The brutal truth is all these plans, pleas and proposals are non-starters. Why? Because they all look beyond the current disastrous disintegration of the global economy to a bright, newly refurbished, much more regulated, fairer, capitalist world. This is not how capitalist slumps work themselves out.

Fixing the real problem - an overhang of capacity as global production turns from recession to depression and slump - has only one solution as far as capitalism is concerned. In 1942 in the midst of the Second World War, economist Joseph Schumpeter, a critic of Keynes, but a big fan of credit-led investment, published his most famous work Capitalism, Socialism and Democracy. It was then, with the world at war, that he chose to develop his version of the concept of "creative destruction". That is already under way, with 10 million Americans already out of work and General Motors on the edge of bankruptcy.

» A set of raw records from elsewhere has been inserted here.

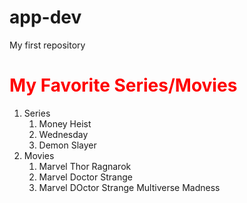 # app-dev
My first repository
<h1 style = "color:red"> My Favorite Series/Movies </h1>
<ol>
  <li> Series
    <ol>
      <li>Money Heist</li>
      <li>Wednesday</li>
      <li>Demon Slayer</li>
    </ol>
  </li>
  <li> Movies
      <ol>
        <li>Marvel Thor Ragnarok</li>
        <li>Marvel Doctor Strange</li>
        <li>Marvel DOctor Strange Multiverse Madness</li>
      </ol>
  </li>
</ol
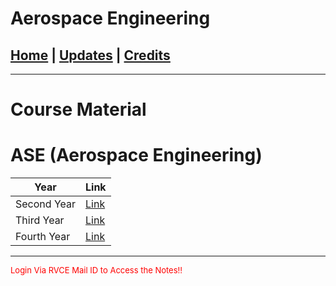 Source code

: # Aerospace Engineering

## [Home](../main/index.md) | [Updates](../main/updates.md) | [Credits](../main/credits.md)

---

# Course Material

# ASE (Aerospace Engineering)

| Year            | Link                                                                                              |
| --------------------------- | ------------------------------------------------------------------------------------------------- |
| Second Year                 | [Link](https://drive.google.com/drive/folders/1eFHv_2vwV21pHNTTlPULqfN9HicCiEM2?usp=share_link)   |
| Third Year                  | [Link](https://drive.google.com/drive/folders/1Z9gPf5aucP5B3Y-MKZG9qwnva-OnRrTA?usp=share_link)   |
| Fourth Year                 | [Link](https://drive.google.com/drive/folders/1NwYWWSS98wXcrXBIviB7_O5V0NjTmNof?usp=share_link)   |

___

<p style="color:red; font-size:small;">
   Login Via RVCE Mail ID to Access the Notes!!
</p>
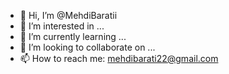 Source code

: - 👋 Hi, I’m @MehdiBaratii
- 👀 I’m interested in ...
- 🌱 I’m currently learning ...
- 💞️ I’m looking to collaborate on ...
- 📫 How to reach me: mehdibarati22@gmail.com

<!---
MehdiBaratii/MehdiBaratii is a ✨ special ✨ repository because its `README.md` (this file) appears on your github profile.
You can click the Preview link to take a look at your changes.
--->
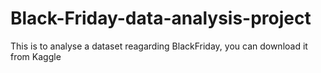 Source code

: # Black-Friday-data-analysis-project
This is to analyse a dataset reagarding BlackFriday, you can download it from Kaggle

Bush bemoaned the fact that critics were "equating the free enterprise system with greed, exploitation and failure" and objected to it. He is right to warn against the coming assault on the citadels of capitalism. There’ll be many demonstrations and protests against the G20 over the weekend and the election of Obama last week was itself a product of the anger millions of Americans who want action against bankers and corporations.

What is urgently needed is a concept of a society beyond the private ownership and control of capital, together with the leadership and organisation to make it a reality.

Can we do it? Yes we must!

Gerry Gold
Economics editor
A World to Win

Tuesday, 11 November 2008

Ealing points the way

On Monday night John McDonnell and I spoke on behalf of LEAP at a packed meeting in Ealing on the financial crisis. The meeting 'The Real Issues of the World Financial Crash' was called by Ealing Trades Union Council and the Convention of the Left.

The meeting was everything that a good meeting should be: participatory, comradely, well-chaired, wide-ranging yet focused, and with the right balance between theoretical discussion and planning for action.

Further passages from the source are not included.